Heute sprechen die Kanzlerin und die Ministerpräsidenten der Länder wieder einmal miteinander. Bei den Zwangsmaßnahmen dürfen die Länderchefs ja nichts mehr entscheiden, es sei denn, sie wollen ihre Bürger noch mehr gängeln oder schärfer und länger einsperren, als es der Bund mittels Infektionsschutzgesetz und eventuell folgenden Rechtsverordnungen vorschreibt. Aber heute trifft sich die Runde als „Impfgipfel“. Dabei ist eine Debatten-Marke von Politik und Medien schon seit einigen Tagen gesetzt worden. Es geht um die Frage, ob Geimpfte ein paar Grundrechte zurück erhalten und wenn ja, welche?

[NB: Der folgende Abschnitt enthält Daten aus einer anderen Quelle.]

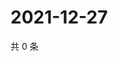# 2021-12-27

共 0 条

<!-- BEGIN WEIBO -->
<!-- 最后更新时间 Mon Dec 27 2021 01:16:22 GMT+0800 (China Standard Time) -->

<!-- END WEIBO -->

In einem früheren Stadium der Debatte hatte man noch von Impf-Privilegien gesprochen. Dann fiel einigen Politikern und Meinungsbildnern auf, dass es sich bei all den in Rede stehenden „Privilegien“ ja um Grundrechte handelt, die eigentlich jedem Bürger zustehen, ihm aber seit mehr als einem Jahr – begründet mit dem Corona-Virus – entzogen wurden. Also heißt es jetzt, dass den Geimpften die entzogenen Grundrechte „zurück gegeben“ werden sollen. Dafür spricht sich jetzt scheinbar fast eine Allparteien-Koalition aus. Man könne ja, so heißt es, den Grundrechtsentzug für Geimpfte nicht mehr mit der Corona-Ansteckungsgefahr begründen, wenn jene nicht mehr ansteckend seien. Das klingt logisch und führt die Öffentlichkeit auf einen gefährlichen Pfad der Akzeptanz des Grundrechtsentzugs als Normalfall. Denn wer deren Rückgabe an eine Bedingung – in diesem Fall die Impfung – knüpft, macht aus ihnen eben gerade das, was sie in einem freien Land nicht sein dürfen: ein Privileg.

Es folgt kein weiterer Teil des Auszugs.